Reclus was “ahead of his time” and his life’s work added a depth and
breadth in much of the early environmental movement. But we would be
foolish to lay our faith at Reclus’ enlightened feet. Faith in
scientific, technological – that is, Progressive – solutions has led us
directly to the dire straits we find ourselves trying to navigate.
Despite his atheism and break with “conservative” religion; despite his
dedication to an anarchist ideal of liberation, Reclus’ view of the
world was rooted in a belief that humans have a Special place in Nature.
He – like so many – merely exchanged his patriarchal god above for the
equivalent below, a universal morality that does not, cannot, and ought
not exist. His much acclaimed statement, “Humanity is nature becoming
self-conscious”, exemplifies my greatest concern with his legacy.
What need has the free-flying dragonfly for a human consciousness? Where
would the wild river go, once so imbued, that it has otherwise avoided?
The earth and all its inhabitants are reeling from the great human
conscious!
Until each domesticated human grasps the fullness of life in her own
eager hands; feels its possibilities coursing through his veins; screams
their own warnings; and recognizes their individual connection to the
wretched, beautiful whole that Reclus at times so eloquently described,
the “environment”and “nature” will remain separated abstractions shaped
by yet another external authority. An authority that delivers solutions
through the stick of objective universal righteousness and the carrot of
progress.

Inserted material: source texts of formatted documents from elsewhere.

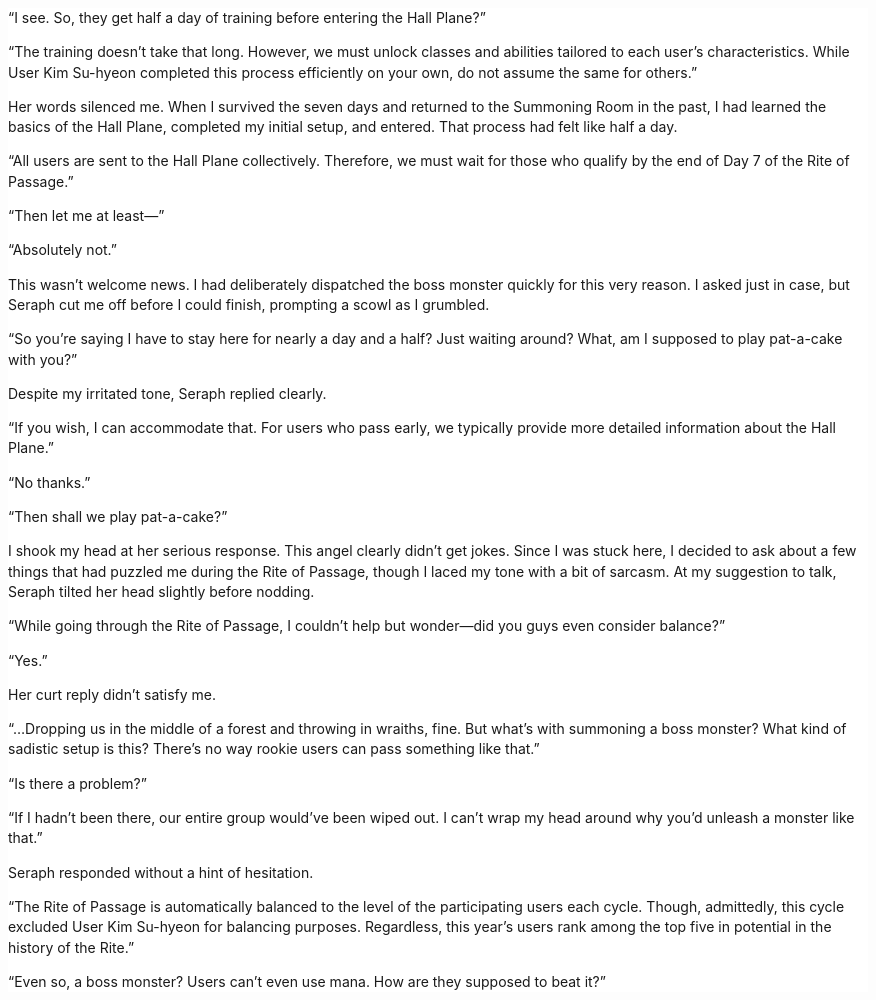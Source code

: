 “I see. So, they get half a day of training before entering the Hall Plane?”

“The training doesn’t take that long. However, we must unlock classes and abilities tailored to each user’s characteristics. While User Kim Su-hyeon completed this process efficiently on your own, do not assume the same for others.”

Her words silenced me. When I survived the seven days and returned to the Summoning Room in the past, I had learned the basics of the Hall Plane, completed my initial setup, and entered. That process had felt like half a day.

“All users are sent to the Hall Plane collectively. Therefore, we must wait for those who qualify by the end of Day 7 of the Rite of Passage.”

“Then let me at least—”

“Absolutely not.”

This wasn’t welcome news. I had deliberately dispatched the boss monster quickly for this very reason. I asked just in case, but Seraph cut me off before I could finish, prompting a scowl as I grumbled.

“So you’re saying I have to stay here for nearly a day and a half? Just waiting around? What, am I supposed to play pat-a-cake with you?”

Despite my irritated tone, Seraph replied clearly.

“If you wish, I can accommodate that. For users who pass early, we typically provide more detailed information about the Hall Plane.”

“No thanks.”

“Then shall we play pat-a-cake?”

I shook my head at her serious response. This angel clearly didn’t get jokes. Since I was stuck here, I decided to ask about a few things that had puzzled me during the Rite of Passage, though I laced my tone with a bit of sarcasm. At my suggestion to talk, Seraph tilted her head slightly before nodding.

“While going through the Rite of Passage, I couldn’t help but wonder—did you guys even consider balance?”

“Yes.”

Her curt reply didn’t satisfy me.

“…Dropping us in the middle of a forest and throwing in wraiths, fine. But what’s with summoning a boss monster? What kind of sadistic setup is this? There’s no way rookie users can pass something like that.”

“Is there a problem?”

“If I hadn’t been there, our entire group would’ve been wiped out. I can’t wrap my head around why you’d unleash a monster like that.”

Seraph responded without a hint of hesitation.

“The Rite of Passage is automatically balanced to the level of the participating users each cycle. Though, admittedly, this cycle excluded User Kim Su-hyeon for balancing purposes. Regardless, this year’s users rank among the top five in potential in the history of the Rite.”

“Even so, a boss monster? Users can’t even use mana. How are they supposed to beat it?”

Some, including Reclus, say that primitive humans understood
this symbiotic relationship with life. Perhaps this is true, but we are
here now. Can we create paths to our own liberation and release our
choke hold on all the rest?
Reclus may inspire those who seek refuge in the past. I am most inspired
by those I meet and play with today. Perhaps the whimsical words of one
of my very much alive anarchist friends, Apio, will inspire you to
explore some of the thousands of wild possibilities of being in your own
world:
Sometimes, if I am out on a cloudless night when the moon is full, I
will reach up and grasp the moon between a finger and my thumb. I close
my eyes and pop the moon into my mouth. It leaves a taste on my tongue
that is icy and sweet like wintergreen or mint. But that taste is really
the taste of a star-filled, winter mountain-top sky glowing icily in an
infinite brilliant dance of the darkest night with the exquisite light
of countless stars. I open my eyes with joy at seeing the moon still
dancing before me. It is wonderful to be able to take something so
completely into yourself without losing it, to experience it so
completely.
[1] The French word for conscience and conscious are one and the same –
conscience.
[2] Thomas Aquinas describes the conscientia as the act by which we
apply practical and moral knowledge to our own actions. Descartes
described conscious experience as imaginings and perceptions laid out in
space and time, as viewed from some point. Marx considered that social
relations ontologically preceded individual consciousness, and
criticized the conception of a conscious subject as an ideological
conception on which liberal political thought was founded. Nietzsche was
the first one to make the claim that the modern notion of consciousness
required the modern penal system, which judged a man according to his
“responsibility”. Perhaps the most accurate description of the modern
conscious is W.E.B. Du Bois’ double-consciousness – the awareness of
one’s self as well as how others perceive us, which has led to an
unconscious conformance to their perception.
[3] DARPA is asking scientists to submit design proposals that would
allow implantation of engineered material into insects, such as
dragonflies and moths for surveillance and attack.